* **WORK TO COMPLETE**: Up to and including the line that holds "edition (July 2017)</span></span>", print the data exactly from its first line; do not print the pictures.

* **GIVEN INFORMATION**:

%%

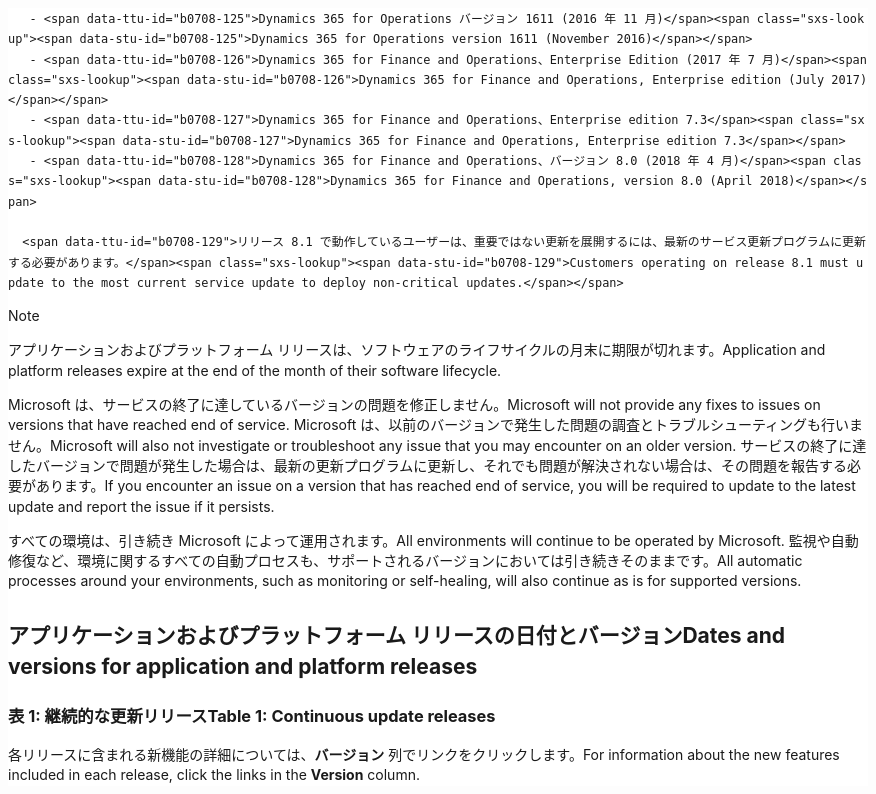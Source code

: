        - <span data-ttu-id="b0708-125">Dynamics 365 for Operations バージョン 1611 (2016 年 11 月)</span><span class="sxs-lookup"><span data-stu-id="b0708-125">Dynamics 365 for Operations version 1611 (November 2016)</span></span>
       - <span data-ttu-id="b0708-126">Dynamics 365 for Finance and Operations、Enterprise Edition (2017 年 7 月)</span><span class="sxs-lookup"><span data-stu-id="b0708-126">Dynamics 365 for Finance and Operations, Enterprise edition (July 2017)</span></span>
       - <span data-ttu-id="b0708-127">Dynamics 365 for Finance and Operations、Enterprise edition 7.3</span><span class="sxs-lookup"><span data-stu-id="b0708-127">Dynamics 365 for Finance and Operations, Enterprise edition 7.3</span></span>
       - <span data-ttu-id="b0708-128">Dynamics 365 for Finance and Operations、バージョン 8.0 (2018 年 4 月)</span><span class="sxs-lookup"><span data-stu-id="b0708-128">Dynamics 365 for Finance and Operations, version 8.0 (April 2018)</span></span>
     
      <span data-ttu-id="b0708-129">リリース 8.1 で動作しているユーザーは、重要ではない更新を展開するには、最新のサービス更新プログラムに更新する必要があります。</span><span class="sxs-lookup"><span data-stu-id="b0708-129">Customers operating on release 8.1 must update to the most current service update to deploy non-critical updates.</span></span>

> [!NOTE]
> <span data-ttu-id="b0708-130">アプリケーションおよびプラットフォーム リリースは、ソフトウェアのライフサイクルの月末に期限が切れます。</span><span class="sxs-lookup"><span data-stu-id="b0708-130">Application and platform releases expire at the end of the month of their software lifecycle.</span></span>
>
> <span data-ttu-id="b0708-131">Microsoft は、サービスの終了に達しているバージョンの問題を修正しません。</span><span class="sxs-lookup"><span data-stu-id="b0708-131">Microsoft will not provide any fixes to issues on versions that have reached end of service.</span></span> <span data-ttu-id="b0708-132">Microsoft は、以前のバージョンで発生した問題の調査とトラブルシューティングも行いません。</span><span class="sxs-lookup"><span data-stu-id="b0708-132">Microsoft will also not investigate or troubleshoot any issue that you may encounter on an older version.</span></span> <span data-ttu-id="b0708-133">サービスの終了に達したバージョンで問題が発生した場合は、最新の更新プログラムに更新し、それでも問題が解決されない場合は、その問題を報告する必要があります。</span><span class="sxs-lookup"><span data-stu-id="b0708-133">If you encounter an issue on a version that has reached end of service, you will be required to update to the latest update and report the issue if it persists.</span></span>
>
> <span data-ttu-id="b0708-134">すべての環境は、引き続き Microsoft によって運用されます。</span><span class="sxs-lookup"><span data-stu-id="b0708-134">All environments will continue to be operated by Microsoft.</span></span> <span data-ttu-id="b0708-135">監視や自動修復など、環境に関するすべての自動プロセスも、サポートされるバージョンにおいては引き続きそのままです。</span><span class="sxs-lookup"><span data-stu-id="b0708-135">All automatic processes around your environments, such as monitoring or self-healing, will also continue as is for supported versions.</span></span>

## <a name="dates-and-versions-for-application-and-platform-releases"></a><span data-ttu-id="b0708-136">アプリケーションおよびプラットフォーム リリースの日付とバージョン</span><span class="sxs-lookup"><span data-stu-id="b0708-136">Dates and versions for application and platform releases</span></span>

### <a name="table-1-continuous-update-releases"></a><span data-ttu-id="b0708-137">表 1: 継続的な更新リリース</span><span class="sxs-lookup"><span data-stu-id="b0708-137">Table 1: Continuous update releases</span></span>

<span data-ttu-id="b0708-138">各リリースに含まれる新機能の詳細については、**バージョン** 列でリンクをクリックします。</span><span class="sxs-lookup"><span data-stu-id="b0708-138">For information about the new features included in each release, click the links in the **Version** column.</span></span>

%%

* **ANSWER FOR THIS EXERCISE**:
Source code

:        - <span data-ttu-id="b0708-125">Dynamics 365 for Operations バージョン 1611 (2016 年 11 月)</span><span class="sxs-lookup"><span data-stu-id="b0708-125">Dynamics 365 for Operations version 1611 (November 2016)</span></span>
       - <span data-ttu-id="b0708-126">Dynamics 365 for Finance and Operations、Enterprise Edition (2017 年 7 月)</span><span class="sxs-lookup"><span data-stu-id="b0708-126">Dynamics 365 for Finance and Operations, Enterprise edition (July 2017)</span></span>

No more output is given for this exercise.